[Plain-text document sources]
+ + + +

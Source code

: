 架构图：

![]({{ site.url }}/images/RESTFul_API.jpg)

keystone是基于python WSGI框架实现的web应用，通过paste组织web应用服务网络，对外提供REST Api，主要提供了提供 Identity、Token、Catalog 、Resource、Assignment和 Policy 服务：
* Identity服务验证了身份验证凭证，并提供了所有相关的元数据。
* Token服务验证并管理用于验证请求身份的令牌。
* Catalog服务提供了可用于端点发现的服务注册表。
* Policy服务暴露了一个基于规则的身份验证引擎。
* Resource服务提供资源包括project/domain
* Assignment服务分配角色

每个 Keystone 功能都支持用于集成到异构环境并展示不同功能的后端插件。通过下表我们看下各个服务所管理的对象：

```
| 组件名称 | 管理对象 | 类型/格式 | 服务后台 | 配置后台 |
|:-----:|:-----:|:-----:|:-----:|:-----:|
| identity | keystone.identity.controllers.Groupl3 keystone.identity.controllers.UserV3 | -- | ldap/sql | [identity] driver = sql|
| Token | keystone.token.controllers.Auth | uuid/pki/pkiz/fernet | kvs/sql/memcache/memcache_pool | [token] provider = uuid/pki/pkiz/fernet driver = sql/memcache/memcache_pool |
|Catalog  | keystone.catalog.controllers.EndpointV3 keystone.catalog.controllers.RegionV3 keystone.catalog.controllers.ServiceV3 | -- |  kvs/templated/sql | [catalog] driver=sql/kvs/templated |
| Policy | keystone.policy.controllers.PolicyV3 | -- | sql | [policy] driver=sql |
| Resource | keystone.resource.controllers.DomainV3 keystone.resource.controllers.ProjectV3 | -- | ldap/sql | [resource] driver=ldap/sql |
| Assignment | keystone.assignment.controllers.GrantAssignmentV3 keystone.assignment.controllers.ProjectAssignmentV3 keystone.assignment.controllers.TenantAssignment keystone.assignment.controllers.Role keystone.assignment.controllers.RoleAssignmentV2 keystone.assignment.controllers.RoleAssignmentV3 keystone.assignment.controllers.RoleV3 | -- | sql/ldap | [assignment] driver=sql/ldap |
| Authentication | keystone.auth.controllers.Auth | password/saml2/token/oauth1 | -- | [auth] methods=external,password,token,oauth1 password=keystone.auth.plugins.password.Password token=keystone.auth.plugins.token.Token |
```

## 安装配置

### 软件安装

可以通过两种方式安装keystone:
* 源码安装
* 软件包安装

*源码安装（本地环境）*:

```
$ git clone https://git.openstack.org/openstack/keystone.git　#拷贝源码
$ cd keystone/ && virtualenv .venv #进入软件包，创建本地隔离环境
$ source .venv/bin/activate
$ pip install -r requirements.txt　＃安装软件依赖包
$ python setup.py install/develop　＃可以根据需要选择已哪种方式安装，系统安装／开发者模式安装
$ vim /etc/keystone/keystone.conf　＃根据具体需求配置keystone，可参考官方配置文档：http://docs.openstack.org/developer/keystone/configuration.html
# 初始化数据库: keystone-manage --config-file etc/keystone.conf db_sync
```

+ + + +

The problem - Output every record above, exactly as written.

Task solution -
Source code

: 架构图：

![]({{ site.url }}/images/RESTFul_API.jpg)

keystone是基于python WSGI框架实现的web应用，通过paste组织web应用服务网络，对外提供REST Api，主要提供了提供 Identity、Token、Catalog 、Resource、Assignment和 Policy 服务：
* Identity服务验证了身份验证凭证，并提供了所有相关的元数据。
* Token服务验证并管理用于验证请求身份的令牌。
* Catalog服务提供了可用于端点发现的服务注册表。
* Policy服务暴露了一个基于规则的身份验证引擎。
* Resource服务提供资源包括project/domain
* Assignment服务分配角色

每个 Keystone 功能都支持用于集成到异构环境并展示不同功能的后端插件。通过下表我们看下各个服务所管理的对象：

```
| 组件名称 | 管理对象 | 类型/格式 | 服务后台 | 配置后台 |
|:-----:|:-----:|:-----:|:-----:|:-----:|
| identity | keystone.identity.controllers.Groupl3 keystone.identity.controllers.UserV3 | -- | ldap/sql | [identity] driver = sql|
| Token | keystone.token.controllers.Auth | uuid/pki/pkiz/fernet | kvs/sql/memcache/memcache_pool | [token] provider = uuid/pki/pkiz/fernet driver = sql/memcache/memcache_pool |
|Catalog  | keystone.catalog.controllers.EndpointV3 keystone.catalog.controllers.RegionV3 keystone.catalog.controllers.ServiceV3 | -- |  kvs/templated/sql | [catalog] driver=sql/kvs/templated |
| Policy | keystone.policy.controllers.PolicyV3 | -- | sql | [policy] driver=sql |
| Resource | keystone.resource.controllers.DomainV3 keystone.resource.controllers.ProjectV3 | -- | ldap/sql | [resource] driver=ldap/sql |
| Assignment | keystone.assignment.controllers.GrantAssignmentV3 keystone.assignment.controllers.ProjectAssignmentV3 keystone.assignment.controllers.TenantAssignment keystone.assignment.controllers.Role keystone.assignment.controllers.RoleAssignmentV2 keystone.assignment.controllers.RoleAssignmentV3 keystone.assignment.controllers.RoleV3 | -- | sql/ldap | [assignment] driver=sql/ldap |
| Authentication | keystone.auth.controllers.Auth | password/saml2/token/oauth1 | -- | [auth] methods=external,password,token,oauth1 password=keystone.auth.plugins.password.Password token=keystone.auth.plugins.token.Token |
```

## 安装配置

### 软件安装

可以通过两种方式安装keystone:
* 源码安装
* 软件包安装

*源码安装（本地环境）*:

```
$ git clone https://git.openstack.org/openstack/keystone.git　#拷贝源码
$ cd keystone/ && virtualenv .venv #进入软件包，创建本地隔离环境
$ source .venv/bin/activate
$ pip install -r requirements.txt　＃安装软件依赖包
$ python setup.py install/develop　＃可以根据需要选择已哪种方式安装，系统安装／开发者模式安装
$ vim /etc/keystone/keystone.conf　＃根据具体需求配置keystone，可参考官方配置文档：http://docs.openstack.org/developer/keystone/configuration.html
# 初始化数据库: keystone-manage --config-file etc/keystone.conf db_sync
```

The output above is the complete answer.